В книге, куда включены повесть «Сентябрь», ранее публиковавшаяся в журнале «Сибирские огни», и рассказы, автор ведет откровенный разговор о молодом современнике, об осмыслении им подлинных и мнимых ценностей, о долге человека перед обществом и совестью.
СЕНТЯБРЬ
ДОМ, КОТОРОГО НЕТ
Вытащил чемодан, снял с вешалки куртку (поезд уже сбавлял ход) и к окну — ну, давай! Красное кирпичное здание в копоти со времен еще паровозов, заводик старенький, подъемные краны во дворе, будка стрелочника, закапанные бурым маслом гальки между шпал… Знал ведь: будет. И вот — было. Изжитое, истертое когда-то глазами (изглаженное, хотелось бы сказать) входило снова, оттаивало по закоулочкам, воскресало. Вливалось старым вином в старый мех. И все он, мех, оказывается, помнил: и запах, и цвет, и вкус. Оглянулся, не выдержал, расплескиваясь, приглашал в свидетели, видите, это он, мой Город, видите! И соседка с нижней полки, баба в платке, в самом деле приподнялась: «Глянь-ка, дождь, поди-ка был?» — и села, отвернулась как прежде. Но кто-то все равно отделился от нее, прилип за спиною, дышал в ухо, слушал. Свидетель. Вижу, вижу, кивал свидетель, действительно Город, как же, как же! Вот это вот депо, показывал ему Женя (свидетель как бы дышал за плечом, а он ему показывал), — ходили сюда пацанами глядеть на поезда. Загадывали число вагонов — двадцать один, двадцать два, двадцать три. Кто угадает. А ночью по радио переругивались диспетчеры, раскатывалось над голыми путями их ПА-А-АБ-Б-Б-Б-БА-АБ-Б… а под железные двери депо тянуло сквозняком. И пахло углем, холодом, железом и бессонной ночью. Вот видите, эти вагоны, показывал Женя, шпалы колодцем, сваи… это и есть… и есть.

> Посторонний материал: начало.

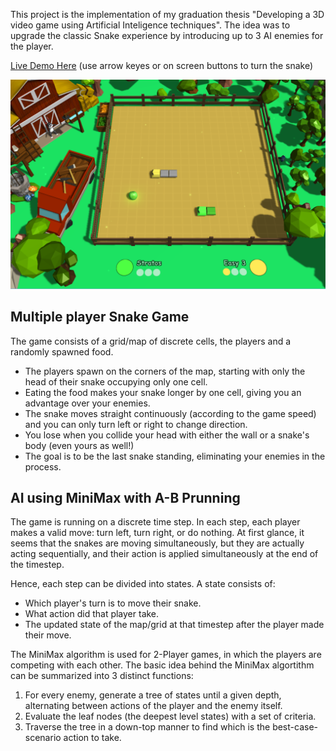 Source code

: This project is the implementation of my graduation thesis "Developing a 3D video game using Artificial Inteligence techniques".
The idea was to upgrade the classic Snake experience by introducing up to 3 AI enemies for the player.

[Live Demo Here](https://kisamegr.github.io/Thesis-Project-Snake/) (use arrow keyes or on screen buttons to turn the snake)

![Game Pic](docs/pics/game.png)

## Multiple player Snake Game 
The game consists of a grid/map of discrete cells, the players and a randomly spawned food. 
* The players spawn on the corners of the map, starting with only the head of their snake occupying only one cell.
* Eating the food makes your snake longer by one cell, giving you an advantage over your enemies.
* The snake moves straight continuously (according to the game speed) and you can only turn left or right to change direction. 
* You lose when you collide your head with either the wall or a snake's body (even yours as well!)
* The goal is to be the last snake standing, eliminating your enemies in the process.

## AI using MiniMax with A-B Prunning

The game is running on a discrete time step. In each step, each player makes a valid move: turn left, turn right, or do nothing.
At first glance, it seems that the snakes are moving simultaneously, but they are actually acting sequentially, and their 
action is applied simultaneously at the end of the timestep.

Hence, each step can be divided into states. 
A state consists of:
* Which player's turn is to move their snake.
* What action did that player take.
* The updated state of the map/grid at that timestep after the player made their move.

The MiniMax algorithm is used for 2-Player games, in which the players are competing with each other.
The basic idea behind the MiniMax algortithm can be summarized into 3 distinct functions:
1. For every enemy, generate a tree of states until a given depth, alternating between actions of the player and the enemy itself.
2. Evaluate the leaf nodes (the deepest level states) with a set of criteria.
3. Traverse the tree in a down-top manner to find which is the best-case-scenario action to take.






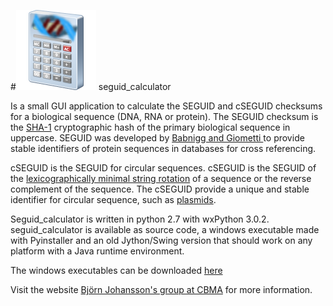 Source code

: #![alt text](https://raw.githubusercontent.com/BjornFJohansson/seguid_calculator/master/calculator.png "seguid_calculator") seguid_calculator

Is a small GUI application to calculate the SEGUID and cSEGUID checksums for a biological sequence (DNA, RNA or protein). 
The SEGUID checksum is the [SHA-1](http://en.wikipedia.org/wiki/SHA-1) cryptographic hash of the primary biological 
sequence in uppercase. SEGUID was developed by [Babnigg and Giometti ](http://www.ncbi.nlm.nih.gov/pubmed/16858731) 
to provide stable identifiers of protein sequences in databases for cross referencing.

cSEGUID is the SEGUID for circular sequences. cSEGUID is the SEGUID of the 
[lexicographically minimal string rotation](http://en.wikipedia.org/wiki/Lexicographically_minimal_string_rotation) 
of a sequence or the reverse complement of the sequence. The cSEGUID provide a unique and stable identifier for 
circular sequence, such as [plasmids](http://en.wikipedia.org/wiki/Plasmid).

Seguid_calculator is written in python 2.7 with wxPython 3.0.2. seguid_calculator is available as source code, a windows 
executable made with Pyinstaller and an old Jython/Swing version that should work on any platform with a Java runtime 
environment.

The windows executables can be downloaded [here](https://github.com/BjornFJohansson/seguid_calculator/releases)

Visit the website [Björn Johansson's group at CBMA](https://sites.google.com/site/metabolicengineeringgroup/) for more
 information.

Тот (свидетель) грустно сочувствовал из-за плеча: я Вам сочувствую. Я Вам сочувствую.
Еще бы! И переезд, и худенькие эти деревца, и мост вон, и перрон… и перрон, где стояла Катя.
Она была в шлепанцах на босу ногу, на шлепанцах черные помпошки, а было холодно, осень была — как выскочила из дому, так и…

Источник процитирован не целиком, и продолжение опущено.